Purification of tropomyosin Br-3 and 5NM1 and characterization of their interactions with actin.

Author information

1
Department of Biophysics, University of Pécs, Medical School, Pécs, Hungary.

Abstract

Tropomyosins were first identified in neuronal systems in 1973. Although numerous isoforms were found and described since then, many aspects of their function and interactions remained unknown. Tropomyosin isoforms show different sorting pattern in neurogenesis. As one example, TM5NM1/2 is present in developing axons, but it is replaced by TMBr-3 in mature neurons, suggesting that these tropomyosin isoforms contribute differently to the establishment of the functional features of the neuronal actin networks. We developed a method for the efficient purification of TMBr-3 and TM5NM1 as recombinant proteins using bacterial expression system and investigated their interactions with actin. We found that both isoforms bind actin filaments, however, the binding of TM5NM1 was much stronger than that of TMBr-3. TMBr-3 and TM5NM1 modestly affected actin assembly kinetics, in an opposite manner. Consistently with the higher affinity of TM5NM1 it inhibited actin filament disassembly more efficiently than TMBr-3. Similarly to other previously studied tropomyosins TM5NM1 inhibited the Arp2/3 complex-mediated actin assembly. Notably, TMBr-3 did not influence the Arp2/3 complex-mediated polymerization.

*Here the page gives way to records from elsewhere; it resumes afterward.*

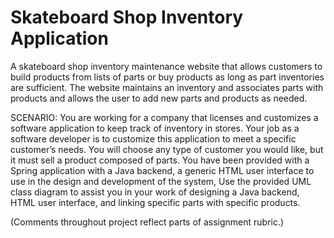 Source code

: # Skateboard Shop Inventory Application

A skateboard shop inventory maintenance website that allows customers to build products from lists of parts or buy products as long as part inventories are sufficient. The website maintains an inventory and associates parts with products and allows the user to add new parts and products as needed.

SCENARIO: You are working for a company that licenses and customizes a software application to keep track of inventory in stores. Your job as a software developer is to customize this application to meet a specific customer’s needs. You will choose any type of customer you would like, but it must sell a product composed of parts. You have been provided with a Spring application with a Java backend, a generic HTML user interface to use in the design and development of the system, Use the provided UML class diagram to assist you in your work of designing a Java backend, HTML user interface, and linking specific parts with specific products.

(Comments throughout project reflect parts of assignment rubric.)
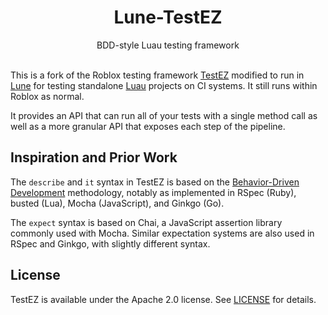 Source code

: <h1 align="center">Lune-TestEZ</h1>
<div align="center">
	BDD-style Luau testing framework
</div>

<div>&nbsp;</div>

This is a fork of the Roblox testing framework [TestEZ](https://github.com/Roblox/testez) modified to run in [Lune](https://github.com/lune-org/lune) for testing standalone [Luau](https://github.com/luau-lang/luau) projects on CI systems. It still runs within Roblox as normal.

It provides an API that can run all of your tests with a single method call as well as a more granular API that exposes each step of the pipeline.

## Inspiration and Prior Work
The `describe` and `it` syntax in TestEZ is based on the [Behavior-Driven Development](https://en.wikipedia.org/wiki/Behavior-driven_development) methodology, notably as implemented in RSpec (Ruby), busted (Lua), Mocha (JavaScript), and Ginkgo (Go).

The `expect` syntax is based on Chai, a JavaScript assertion library commonly used with Mocha. Similar expectation systems are also used in RSpec and Ginkgo, with slightly different syntax.

## License
TestEZ is available under the Apache 2.0 license. See [LICENSE](LICENSE) for details.
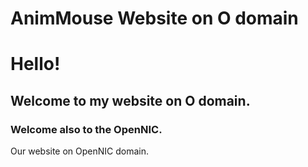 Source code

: # AnimMouse Website on O domain

# Hello!

## Welcome to my website on O domain.

### Welcome also to the OpenNIC.

Our website on OpenNIC domain. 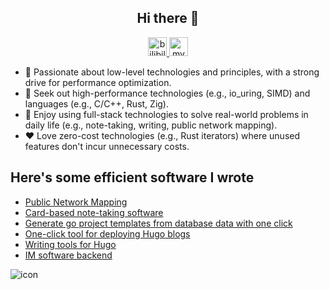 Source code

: <h2 align="center">Hi there 👋</h2>

<div align="center">
  <span>
    <a href="https://space.bilibili.com/24264499">
<img src="https://www.bilibili.com/favicon.ico" alt="bilibili" with="28" height="30">
    </a>
  </span>
  <span>
  <a href="https://acking-you.github.io/">
<img src="https://acking-you.github.io/favicon.ico" alt="myNoteWebsite" with="30" height="30">
  </a>
  </span>
</div>


- 🌱 Passionate about low-level technologies and principles, with a strong drive for performance optimization.
- 👣 Seek out high-performance technologies (e.g., io_uring, SIMD) and languages (e.g., C/C++, Rust, Zig).
- 🎈 Enjoy using full-stack technologies to solve real-world problems in daily life (e.g., note-taking, writing, public network mapping).
- ❤️ Love zero-cost technologies (e.g., Rust iterators) where unused features don't incur unnecessary costs.

## Here's some efficient software I wrote
* [Public Network Mapping](https://github.com/acking-you/pb-mapper)
* [Card-based note-taking software](https://github.com/ACking-you/NoteWithCard)
* [Generate go project templates from database data with one click](https://github.com/ACking-you/quickstart_project)
* [One-click tool for deploying Hugo blogs](https://github.com/ACking-you/AutoHugoSetup)
* [Writing tools for Hugo](https://github.com/ACking-you/AutoHugoWrite)
* [IM software backend](https://github.com/ACking-you/my_chat)


![icon](https://komarev.com/ghpvc/?username=ACking-you)
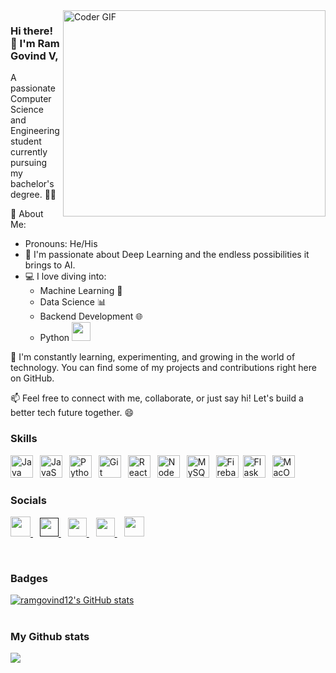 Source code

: <img align="right" src="https://github.com/rajaprerak/rajaprerak/blob/master/developer.gif" alt="Coder GIF" width="420" height="330">


### Hi there! 👋 I'm Ram Govind V,

A passionate Computer Science and Engineering student currently pursuing my bachelor's degree. 👨‍🎓

🌟 About Me:
- Pronouns: He/His
- 🧠 I'm passionate about Deep Learning and the endless possibilities it brings to AI.
- 💻 I love diving into:
  - Machine Learning 🤖
  - Data Science 📊
  - Backend Development 🌐
  - Python <img src="https://media.giphy.com/media/WUlplcMpOCEmTGBtBW/giphy.gif" width="30">


🚀 I'm constantly learning, experimenting, and growing in the world of technology. You can find some of my projects and contributions right here on GitHub.

📫 Feel free to connect with me, collaborate, or just say hi! Let's build a better tech future together. 😄

### Skills 
<p align="left">
<a href="https://www.oracle.com/java/" target="_blank" rel="noreferrer"><img src="https://raw.githubusercontent.com/danielcranney/readme-generator/main/public/icons/skills/java-colored.svg" width="36" height="36" alt="Java" /></a>&ensp;
<a href="https://developer.mozilla.org/en-US/docs/Web/JavaScript" target="_blank" rel="noreferrer"><img src="https://raw.githubusercontent.com/danielcranney/readme-generator/main/public/icons/skills/javascript-colored.svg" width="36" height="36" alt="JavaScript" /></a>&ensp;
<a href="https://www.python.org/" target="_blank" rel="noreferrer"><img src="https://raw.githubusercontent.com/danielcranney/readme-generator/main/public/icons/skills/python-colored.svg" width="36" height="36" alt="Python" /></a>&ensp;
<a href="https://git-scm.com/" target="_blank" rel="noreferrer"><img src="https://raw.githubusercontent.com/danielcranney/readme-generator/main/public/icons/skills/git-colored.svg" width="36" height="36" alt="Git" /></a>&ensp;
<a href="https://reactjs.org/" target="_blank" rel="noreferrer"><img src="https://raw.githubusercontent.com/danielcranney/readme-generator/main/public/icons/skills/react-colored.svg" width="36" height="36" alt="React" /></a>&ensp;
<a href="https://nodejs.org/en/" target="_blank" rel="noreferrer"><img src="https://raw.githubusercontent.com/danielcranney/readme-generator/main/public/icons/skills/nodejs-colored.svg" width="36" height="36" alt="NodeJS" /></a>&ensp;
<a href="https://www.mysql.com/" target="_blank" rel="noreferrer"><img src="https://raw.githubusercontent.com/danielcranney/readme-generator/main/public/icons/skills/mysql-colored.svg" width="36" height="36" alt="MySQL" /></a>&ensp;
<a href="https://firebase.google.com/" target="_blank" rel="noreferrer"><img src="https://raw.githubusercontent.com/danielcranney/readme-generator/main/public/icons/skills/firebase-colored.svg" width="36" height="36" alt="Firebase" /></a>&ensp;<a href="https://flask.palletsprojects.com/en/2.0.x/" target="_blank" rel="noreferrer"><img src="https://raw.githubusercontent.com/danielcranney/readme-generator/main/public/icons/skills/flask-colored.svg" width="36" height="36" alt="Flask" /></a>&ensp;
<a href="https://apple.com" target="_blank" rel="noreferrer"><img src="https://raw.githubusercontent.com/danielcranney/readme-generator/main/public/icons/skills/macos-colored.svg" width="36" height="36" alt="MacOS" /></a>
</p>
                    
 ### Socials
                  
                  
<p align="left">
<a href="https://www.github.com/ramgovind12" target="_blank" rel="noreferrer">
  <picture>
      <source media="(prefers-color-scheme: dark)" srcset="https://raw.githubusercontent.com/danielcranney/readme-generator/main/public/icons/socials/github-dark.svg" />
      <source media="(prefers-color-scheme: light)" srcset="https://raw.githubusercontent.com/danielcranney/readme-generator/main/public/icons/socials/github.svg" />
      <img src="https://raw.githubusercontent.com/danielcranney/readme-generator/main/public/icons/socials/github.svg" width="32" height="32" />
  </picture>
</a>&ensp;
<a href="">
    <img width="30px" src="https://www.vectorlogo.zone/logos/twitter/twitter-official.svg" />
  </a>&ensp;
  <a href="https://www.linkedin.com/in/ram-govind-v-30abb9220/">
    <img width="30px" src="https://www.vectorlogo.zone/logos/linkedin/linkedin-icon.svg" />
  </a>&ensp;
  
  <a href="https://www.instagram.com/_ramgovind_/ ">
    <img width="30px" src="https://www.vectorlogo.zone/logos/instagram/instagram-icon.svg" />
  </a>&ensp;
  

  <a href="https://www.x.com/imramgovind?t=_tRplHRGHh7lcjJwRDLdvA&s=08" target="_blank" rel="noreferrer">
    <picture>
                    <source media="(prefers-color-scheme: dark)" srcset="https://raw.githubusercontent.com/danielcranney/readme-generator/main/public/icons/socials/twitter-dark.svg" />
                    <source media="(prefers-color-scheme: light)" srcset="https://raw.githubusercontent.com/danielcranney/readme-generator/main/public/icons/socials/twitter.svg" />
                    <img src="https://raw.githubusercontent.com/danielcranney/readme-generator/main/public/icons/socials/twitter.svg" width="32" height="32" />
    </picture>
  </a>
  </p>
  <br>
  
### Badges
<a href="http://www.github.com/ramgovind12"><img src="https://github-readme-stats.vercel.app/api?username=ramgovind12&show_icons=true&hide=prs,&count_private=true&title_color=22c55e&text_color=64748b&icon_color=f97316&bg_color=1c1917&hide_border=true&show_icons=true" alt="ramgovind12's GitHub stats" /></a>
<br>
<br>
### My Github stats
<a href="http://www.github.com/ramgovind12"><img src="https://github-readme-streak-stats.herokuapp.com/?user=ramgovind12&stroke=64748b&background=1c1917&ring=22c55e&fire=22c55e&currStreakNum=64748b&currStreakLabel=22c55e&sideNums=64748b&sideLabels=64748b&dates=64748b&hide_border=true" /></a>

  
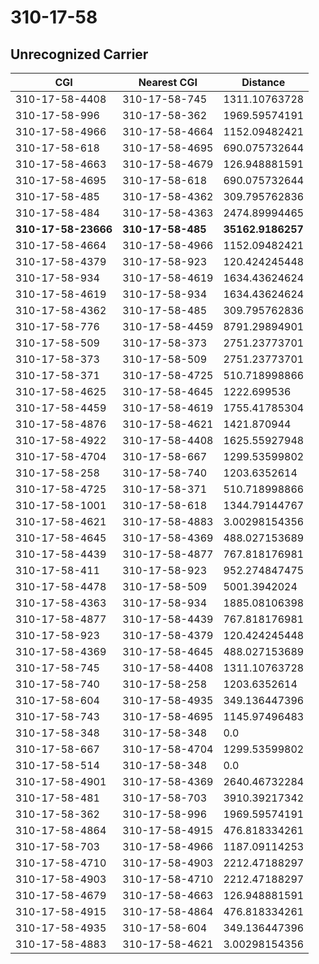 # 310-17-58
## Unrecognized Carrier


| CGI | Nearest CGI | Distance |
|-----|-------------|----------|
| 310-17-58-4408 | 310-17-58-745 | 1311.10763728 |
| 310-17-58-996 | 310-17-58-362 | 1969.59574191 |
| 310-17-58-4966 | 310-17-58-4664 | 1152.09482421 |
| 310-17-58-618 | 310-17-58-4695 | 690.075732644 |
| 310-17-58-4663 | 310-17-58-4679 | 126.948881591 |
| 310-17-58-4695 | 310-17-58-618 | 690.075732644 |
| 310-17-58-485 | 310-17-58-4362 | 309.795762836 |
| 310-17-58-484 | 310-17-58-4363 | 2474.89994465 |
| **310-17-58-23666** | **310-17-58-485** | **35162.9186257** |
| 310-17-58-4664 | 310-17-58-4966 | 1152.09482421 |
| 310-17-58-4379 | 310-17-58-923 | 120.424245448 |
| 310-17-58-934 | 310-17-58-4619 | 1634.43624624 |
| 310-17-58-4619 | 310-17-58-934 | 1634.43624624 |
| 310-17-58-4362 | 310-17-58-485 | 309.795762836 |
| 310-17-58-776 | 310-17-58-4459 | 8791.29894901 |
| 310-17-58-509 | 310-17-58-373 | 2751.23773701 |
| 310-17-58-373 | 310-17-58-509 | 2751.23773701 |
| 310-17-58-371 | 310-17-58-4725 | 510.718998866 |
| 310-17-58-4625 | 310-17-58-4645 | 1222.699536 |
| 310-17-58-4459 | 310-17-58-4619 | 1755.41785304 |
| 310-17-58-4876 | 310-17-58-4621 | 1421.870944 |
| 310-17-58-4922 | 310-17-58-4408 | 1625.55927948 |
| 310-17-58-4704 | 310-17-58-667 | 1299.53599802 |
| 310-17-58-258 | 310-17-58-740 | 1203.6352614 |
| 310-17-58-4725 | 310-17-58-371 | 510.718998866 |
| 310-17-58-1001 | 310-17-58-618 | 1344.79144767 |
| 310-17-58-4621 | 310-17-58-4883 | 3.00298154356 |
| 310-17-58-4645 | 310-17-58-4369 | 488.027153689 |
| 310-17-58-4439 | 310-17-58-4877 | 767.818176981 |
| 310-17-58-411 | 310-17-58-923 | 952.274847475 |
| 310-17-58-4478 | 310-17-58-509 | 5001.3942024 |
| 310-17-58-4363 | 310-17-58-934 | 1885.08106398 |
| 310-17-58-4877 | 310-17-58-4439 | 767.818176981 |
| 310-17-58-923 | 310-17-58-4379 | 120.424245448 |
| 310-17-58-4369 | 310-17-58-4645 | 488.027153689 |
| 310-17-58-745 | 310-17-58-4408 | 1311.10763728 |
| 310-17-58-740 | 310-17-58-258 | 1203.6352614 |
| 310-17-58-604 | 310-17-58-4935 | 349.136447396 |
| 310-17-58-743 | 310-17-58-4695 | 1145.97496483 |
| 310-17-58-348 | 310-17-58-348 | 0.0 |
| 310-17-58-667 | 310-17-58-4704 | 1299.53599802 |
| 310-17-58-514 | 310-17-58-348 | 0.0 |
| 310-17-58-4901 | 310-17-58-4369 | 2640.46732284 |
| 310-17-58-481 | 310-17-58-703 | 3910.39217342 |
| 310-17-58-362 | 310-17-58-996 | 1969.59574191 |
| 310-17-58-4864 | 310-17-58-4915 | 476.818334261 |
| 310-17-58-703 | 310-17-58-4966 | 1187.09114253 |
| 310-17-58-4710 | 310-17-58-4903 | 2212.47188297 |
| 310-17-58-4903 | 310-17-58-4710 | 2212.47188297 |
| 310-17-58-4679 | 310-17-58-4663 | 126.948881591 |
| 310-17-58-4915 | 310-17-58-4864 | 476.818334261 |
| 310-17-58-4935 | 310-17-58-604 | 349.136447396 |
| 310-17-58-4883 | 310-17-58-4621 | 3.00298154356 |
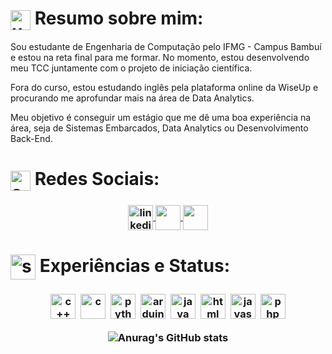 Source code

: 

# <img align="center" alt="userIcon" width="32" src="https://user-images.githubusercontent.com/44007466/143777584-790487ee-c57d-4f37-850c-209b74507242.png" style="max-width:100%;"> Resumo sobre mim:
Sou estudante de Engenharia de Computação pelo IFMG - Campus Bambuí e estou na reta final para me formar. No momento, estou desenvolvendo meu TCC juntamente com o projeto de iniciação científica. 

Fora do curso, estou estudando inglês pela plataforma online da WiseUp e procurando me aprofundar mais na área de Data Analytics.

Meu objetivo é conseguir um estágio que me dê uma boa experiência na área, seja de Sistemas Embarcados, Data Analytics ou Desenvolvimento Back-End.

# <img align="center" alt="socialIcon" width="32" src="https://user-images.githubusercontent.com/44007466/143777618-893d27e6-2ba6-4a74-af06-a6dfa1bc0a9b.png" style="max-width:100%;"> Redes Sociais:

<h3 align="center">
  <a href="https://www.linkedin.com/in/fabiotempesta/" target="_blank">
    <img align="center" alt="linkedin" width="40" src="https://cdn-icons-png.flaticon.com/512/145/145807.png" style="max-width:100%;">
  </a>
  <a href="https://www.instagram.com/fabiotempesta15/" target="_blank">
    <img  align="center"  src="https://image.flaticon.com/icons/png/512/174/174855.png" width='40' style="max-width:100%;"/>
  </a>
  <a href="https://api.whatsapp.com/send?phone=5535999432713&text=Encontrei%20seu%20contato%20no%20GitHub.%20Gostaria%20de%20falar%20com%20voc%C3%AA!" target="_blank" >
    <img  align="center" src="https://image.flaticon.com/icons/png/512/220/220236.png" width='40' style="max-width:100%;"/> 
  </a>
 </h3>



# <img align="center" alt="skillsIcon" width="40" src="https://user-images.githubusercontent.com/44007466/143777657-03a3c09c-6ea6-4784-ad5e-4aa37f74fc09.png" style="max-width:100%;"> Experiências e Status:

<h3 align="center">
  
  <img src="https://cdn.jsdelivr.net/gh/devicons/devicon/icons/cplusplus/cplusplus-line.svg" alt="c++" widtf="40" height="40" style="max-width:100%;margin: 0 2px;"></img>
  <img src="https://cdn.jsdelivr.net/gh/devicons/devicon/icons/c/c-line.svg" alt="c" widtf="40" height="40" style="max-width:100%;margin: 0 2px;"></img>
  <img src="https://cdn.jsdelivr.net/gh/devicons/devicon/icons/python/python-original-wordmark.svg" alt="python" widtf="40" height="40" style="max-width:100%;margin: 0 2px;"></img>
  <img src="https://cdn.jsdelivr.net/gh/devicons/devicon/icons/arduino/arduino-original-wordmark.svg" alt="arduino" widtf="40" height="40" style="max-width:100%;margin: 0 2px;"/></img>
  <img src="https://cdn.jsdelivr.net/gh/devicons/devicon/icons/java/java-original-wordmark.svg" alt="java" widtf="40" height="40" style="max-width:100%;margin: 0 2px;"></img>
  <img src="https://cdn.jsdelivr.net/gh/devicons/devicon/icons/html5/html5-original-wordmark.svg" alt="html" widtf="40" height="40" style="max-width:100%;margin: 0 2px;"/></img>
  <img src="https://cdn.jsdelivr.net/gh/devicons/devicon/icons/javascript/javascript-plain.svg" alt="javascript" widtf="40" height="40" style="max-width:100%;margin: 0 2px;"></img>
  <img src="https://cdn.jsdelivr.net/gh/devicons/devicon/icons/php/php-original.svg" alt="php" widtf="40" height="40" style="max-width:100%;margin: 0 2px;"/></img>
  
  ![Anurag's GitHub stats](https://github-readme-stats.vercel.app/api?username=fabiotempesta&show_icons=true&theme=radical)

</h3>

This is a unique feature of TMBr-3, since so far it is the only known tropomyosin supporting the activity of the Arp2/3 complex, indicating that TMBr-3 may colocalize and work simultaneously with Arp2/3 complex in neuronal cells.

KEYWORDS:

actin; actin nucleation factors; fluorescence spectroscopy; purification; tropomyosin

PMID:
24124168
DOI:
10.1002/cm.21143
[Indexed for MEDLINE]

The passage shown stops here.